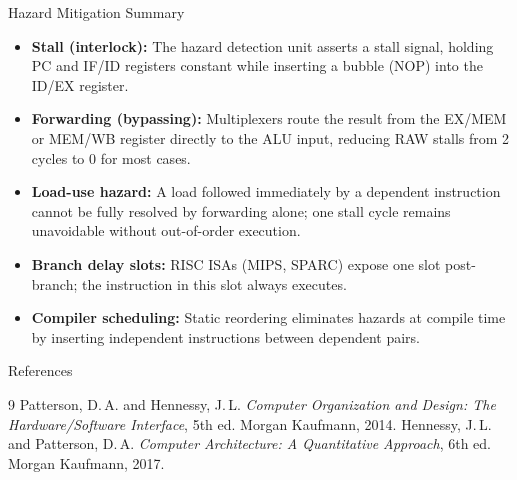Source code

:\documentclass{beamer}
\begin{document}
\begin{frame}{Hazard Mitigation Summary}
  \begin{itemize}
    \item \textbf{Stall (interlock):} The hazard detection unit asserts a stall
          signal, holding PC and IF/ID registers constant while inserting a bubble
          (NOP) into the ID/EX register.
    \item \textbf{Forwarding (bypassing):} Multiplexers route the result from the
          EX/MEM or MEM/WB register directly to the ALU input, reducing RAW stalls
          from 2 cycles to 0 for most cases.
    \item \textbf{Load-use hazard:} A load followed immediately by a dependent
          instruction cannot be fully resolved by forwarding alone; one stall cycle
          remains unavoidable without out-of-order execution.
    \item \textbf{Branch delay slots:} RISC ISAs (MIPS, SPARC) expose one slot
          post-branch; the instruction in this slot always executes.
    \item \textbf{Compiler scheduling:} Static reordering eliminates hazards at
          compile time by inserting independent instructions between dependent pairs.
  \end{itemize}
\end{frame}

\begin{frame}{References}
  \begin{thebibliography}{9}
     Patterson, D.\,A. and Hennessy, J.\,L.
      \textit{Computer Organization and Design: The Hardware/Software Interface},
      5th ed. Morgan Kaufmann, 2014.
     Hennessy, J.\,L. and Patterson, D.\,A.
      \textit{Computer Architecture: A Quantitative Approach},
      6th ed. Morgan Kaufmann, 2017.
  \end{thebibliography}
\end{frame}
\end{document}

### Exercise directions:
Whatever lies between the first line of the data and the line holding "eliminates hazards at", inclusive, should be repeated exactly, apart from the pictures.

### Answer section:
Source code

:\documentclass{beamer}
\begin{document}
\begin{frame}{Hazard Mitigation Summary}
  \begin{itemize}
    \item \textbf{Stall (interlock):} The hazard detection unit asserts a stall
          signal, holding PC and IF/ID registers constant while inserting a bubble
          (NOP) into the ID/EX register.
    \item \textbf{Forwarding (bypassing):} Multiplexers route the result from the
          EX/MEM or MEM/WB register directly to the ALU input, reducing RAW stalls
          from 2 cycles to 0 for most cases.
    \item \textbf{Load-use hazard:} A load followed immediately by a dependent
          instruction cannot be fully resolved by forwarding alone; one stall cycle
          remains unavoidable without out-of-order execution.
    \item \textbf{Branch delay slots:} RISC ISAs (MIPS, SPARC) expose one slot
          post-branch; the instruction in this slot always executes.
    \item \textbf{Compiler scheduling:} Static reordering eliminates hazards at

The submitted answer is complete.